Women’s innumerable contributions to society have long been sidelined. In a move to document and make these achievements accessible to all, SMEX partnered with the Knowledge Workshop, Radical, and independent feminists to host an editathon, a collective editing workshop of Wikipedia. The event provided a safe space for women to create new pages in Arabic, expand and enrich existing pages, and translate pages into Arabic.
The workshop, titled “Women Edit Wikipedia: Training and Editathon,” was held in “Masaha: A Space for Digital Freedoms and Open Culture” at SMEX’s office in Badaro on Saturday, November 4, 2017. It was the first women-only event of its kind to be held in Lebanon independently of Wikipedia.
The event had two focuses: a technical approach to integrate women into the technological world and a content-oriented approach to enhance their ability to use Wikipedia to preserve women’s legacies and record their achievements for present and future generations.

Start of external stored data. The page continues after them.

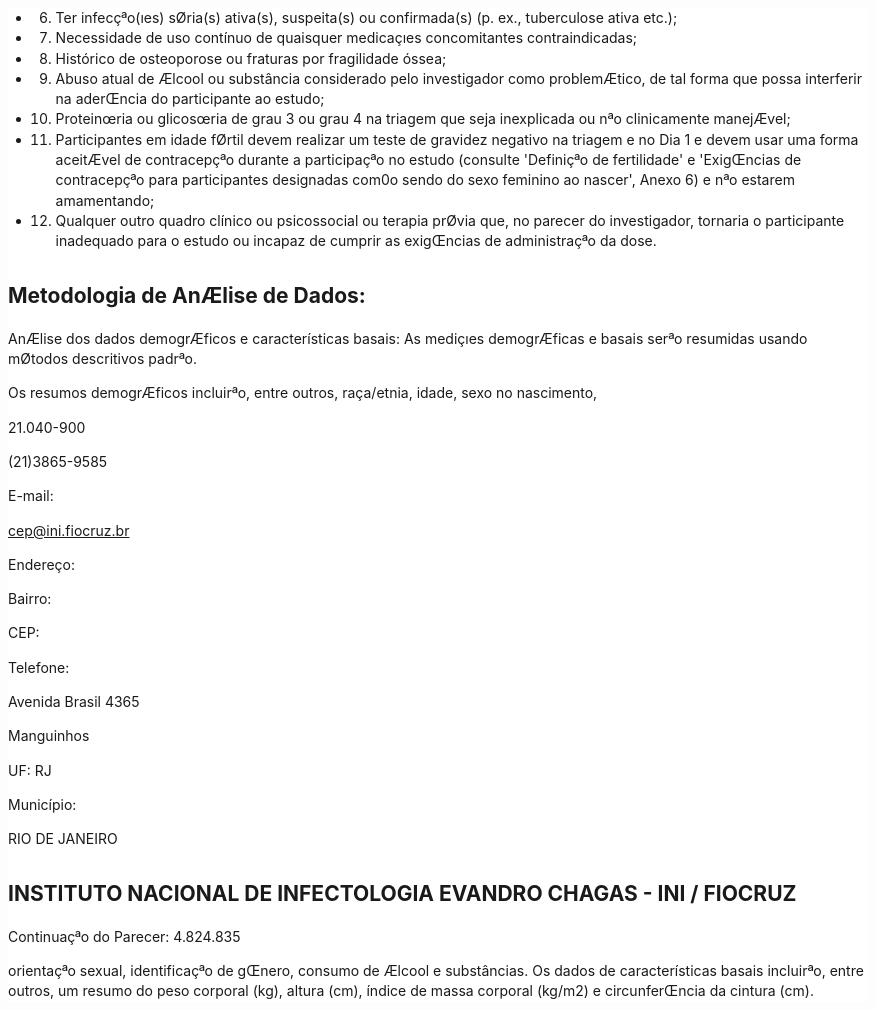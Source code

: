 - 6) Ter infecçªo(ıes) sØria(s) ativa(s), suspeita(s) ou confirmada(s) (p. ex., tuberculose ativa etc.);
- 7) Necessidade de uso contínuo de quaisquer medicaçıes concomitantes contraindicadas;
- 8) Histórico de osteoporose ou fraturas por fragilidade óssea;
- 9) Abuso atual de Ælcool ou substância considerado pelo investigador como problemÆtico, de tal forma que possa interferir na aderŒncia do participante ao estudo;
- 10) Proteinœria ou glicosœria de grau 3 ou grau 4 na triagem que seja inexplicada ou nªo clinicamente manejÆvel;
- 11) Participantes em idade fØrtil devem realizar um teste de gravidez negativo na triagem e no Dia 1 e devem usar uma forma aceitÆvel de contracepçªo durante a participaçªo no estudo (consulte 'Definiçªo de fertilidade' e 'ExigŒncias de contracepçªo para participantes designadas com0o sendo do sexo feminino ao nascer', Anexo 6) e nªo estarem amamentando;
- 12) Qualquer outro quadro clínico ou psicossocial ou terapia prØvia que, no parecer do investigador, tornaria o participante inadequado para o estudo ou incapaz de cumprir as exigŒncias de administraçªo da dose.

## Metodologia de AnÆlise de Dados:

AnÆlise dos dados demogrÆficos e características basais: As mediçıes demogrÆficas e basais serªo resumidas usando mØtodos descritivos padrªo.

Os resumos demogrÆficos incluirªo, entre outros, raça/etnia, idade, sexo no nascimento,

21.040-900

(21)3865-9585

E-mail:

cep@ini.fiocruz.br

Endereço:

Bairro:

CEP:

Telefone:

Avenida Brasil 4365

Manguinhos

UF: RJ

Município:

RIO DE JANEIRO

## INSTITUTO NACIONAL DE INFECTOLOGIA EVANDRO CHAGAS - INI / FIOCRUZ



Continuaçªo do Parecer: 4.824.835

orientaçªo sexual, identificaçªo de gŒnero, consumo de Ælcool e substâncias. Os dados de características basais incluirªo, entre outros, um resumo do peso corporal (kg), altura (cm), índice de massa corporal (kg/m2) e circunferŒncia da cintura (cm).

Above all, the primary motivation behind the editathon was the unequal representation of knowledge produced by women. In the English version of Wikipedia, women account for only 17 percent of all available biographies and account for only 13 percent of Wikipedia editors. In the Arabic version of Wikipedia, which has significantly less content than the English version relative to the size of the Arabic-speaking population, women are even less present. Even when they are represented on Wikipedia, women’s biographies are defined by their relationships to their spouses or other male family members, as opposed to their own contributions, according to Lara Bitar, SMEX’s editorial director.
Following Bitar’s opening remarks about the workshop’s goals, Emna Mizouni, a Wikimedia Tunisia activist and co-organizer of the first WikiArabia Conference in 2015, explained the work of the Wikimedia movement. Mizouni discussed the huge gap in the number of men and women in the movement, urging women to engage more in these initiatives, given the importance of safeguarding women’s achievements and knowledge for future generations.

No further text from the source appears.